The former Dallas police chief, 56, on Black Lives Matter, police shootings, how to chase away drug dealers and that terrible day in July

How did things change in Dallas after the shooting of five officers in July 2016?

As police officers, we struggle to hear any appreciation. What happened in Dallas is that people expressed appreciation. It was sincere, authentic, heartfelt. The families felt it — $11 million was raised for them. A gap has been bridged between the community and its police department.

You set a world precedent by using a robot to kill the suspect in that encounter. Did you worry you were opening Pandora’s box?

I weighed how to end the siege without losing another officer or citizen. I did not calculate the aftermath as much at the time. I’d make that same decision again. We expect our police departments to make communities safe and we give our officers tools, and I think we have an adequate level of review and accountability.

In your new book, Called to Rise, you describe being part of a SWAT team. Have police become too militarized?

I think [the equipment] has been used in the wrong way. It’s not being used to protect officers. It’s being used to intimidate citizens who are protesting.

One of your strategies for lowering crime in Dallas was to have cops sit all day on a corner that had been claimed by drug dealers. Could that work everywhere?

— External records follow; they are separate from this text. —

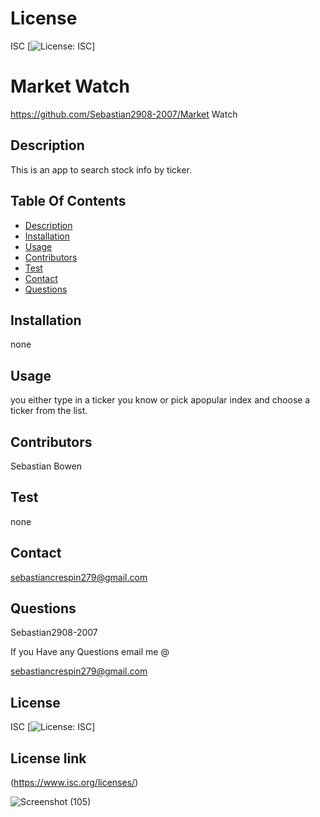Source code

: # License
 ISC
[![License: ISC](https://img.shields.io/badge/License-ISC-blue.svg)]
                 
      

# Market Watch
 https://github.com/Sebastian2908-2007/Market Watch
 ## Description

This is an app to search stock info by ticker.
    
 ## Table Of Contents
* [Description](#description)
* [Installation](#installation)
* [Usage](#usage)
* [Contributors](#contributors)
* [Test](#test)
* [Contact](#contact)
* [Questions](#questions)
    
 ## Installation

none

## Usage
 you either type in a ticker you know or pick apopular index and choose a ticker from the list.

 ## Contributors

  Sebastian Bowen

 ## Test 

 none
    
## Contact

 sebastiancrespin279@gmail.com

## Questions

 Sebastian2908-2007

If you Have any Questions email me @

sebastiancrespin279@gmail.com


## License
ISC 
[![License: ISC](https://img.shields.io/badge/License-ISC-blue.svg)]

## License link
(https://www.isc.org/licenses/)   

![Screenshot (105)](https://user-images.githubusercontent.com/77297220/146104407-ecdd4a17-5119-4b3d-8335-89ae6aee8292.png)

It’s been solidly researched that hot-spot policing makes us safer, reduces crime and doesn’t displace it. Criminals choose an area because they feel like they can get away with it. If you can displace them to areas where they don’t feel like they can get away with it, you reduce crime throughout the area. It is the best story never told.

Has Black Lives Matter been a helpful or harmful force?

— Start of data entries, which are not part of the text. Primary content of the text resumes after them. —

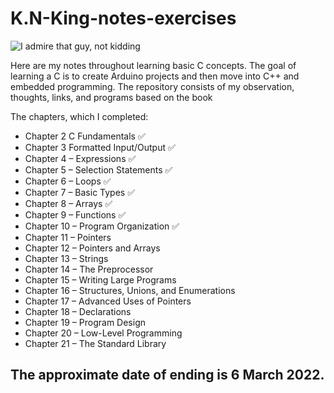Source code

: # K.N-King-notes-exercises

![I admire that guy, not kidding](https://i.kym-cdn.com/entries/icons/original/000/023/419/nerd_smoking.JPG)

  Here are my notes throughout learning basic C concepts. The goal of learning a C is to create Arduino projects and then move into C++ and embedded programming.
The repository consists of my observation, thoughts, links, and programs based on the book

The chapters, which I completed: 

* Chapter 2 C Fundamentals :white_check_mark:
* Chapter 3 Formatted Input/Output :white_check_mark:
* Chapter 4 – Expressions :white_check_mark:
* Chapter 5 – Selection Statements :white_check_mark:
* Chapter 6 – Loops :white_check_mark:
* Chapter 7 – Basic Types :white_check_mark:
* Chapter 8 – Arrays :white_check_mark:
* Chapter 9 – Functions :white_check_mark:
* Chapter 10 – Program Organization :white_check_mark:
* Chapter 11 – Pointers
* Chapter 12 – Pointers and Arrays
* Chapter 13 – Strings
* Chapter 14 – The Preprocessor
* Chapter 15 – Writing Large Programs
* Chapter 16 – Structures, Unions, and Enumerations
* Chapter 17 – Advanced Uses of Pointers
* Chapter 18 – Declarations
* Chapter 19 – Program Design
* Chapter 20 – Low-Level Programming
* Chapter 21 – The Standard Library


## The approximate date of ending is 6 March 2022.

It’s brought awareness. But it has not brought about significant change. I think the movement would say the same thing, that these shootings keep happening. In this country, significant change never occurs when you protest and that’s the only thing you do. Policing is controlled by local governments, and 90% of people don’t participate in those elections.

What is the best way to address mass incarceration?

Go to any city or state and say, “Raise your hand if you want us to raise your taxes to build more jail-based space.” When Attorney General Sessions said, “Let’s charge people with the highest charge and not waver,” he didn’t mention where the funding was going to come from.

Your son died after he killed two people, including an officer, while you were chief. How did that change you?

It gave me the deepest empathy for people who suffer and families with people they love who have mental illness. You name shooting after shooting where we’ve had multiple people killed, and those suspects have a mental illness. And yet unless you are affluent, there’s no capacity to deal with the mentally ill.

In May, a Dallas-area officer was arrested after shooting a car and killing a teenager. Is that progress?

The Balch Springs police department, where that happened, is very small and doesn’t get the type of training that it should. I’m not making excuses. I fired more officers than any chief in recent history. This particular officer wasn’t suited to be a cop. There’s no reason to pull out a high-powered rifle at a teenage party. So, progress? A life is lost. You can’t say progress when somebody’s only child is shot. I would argue that we’re having the right discussions.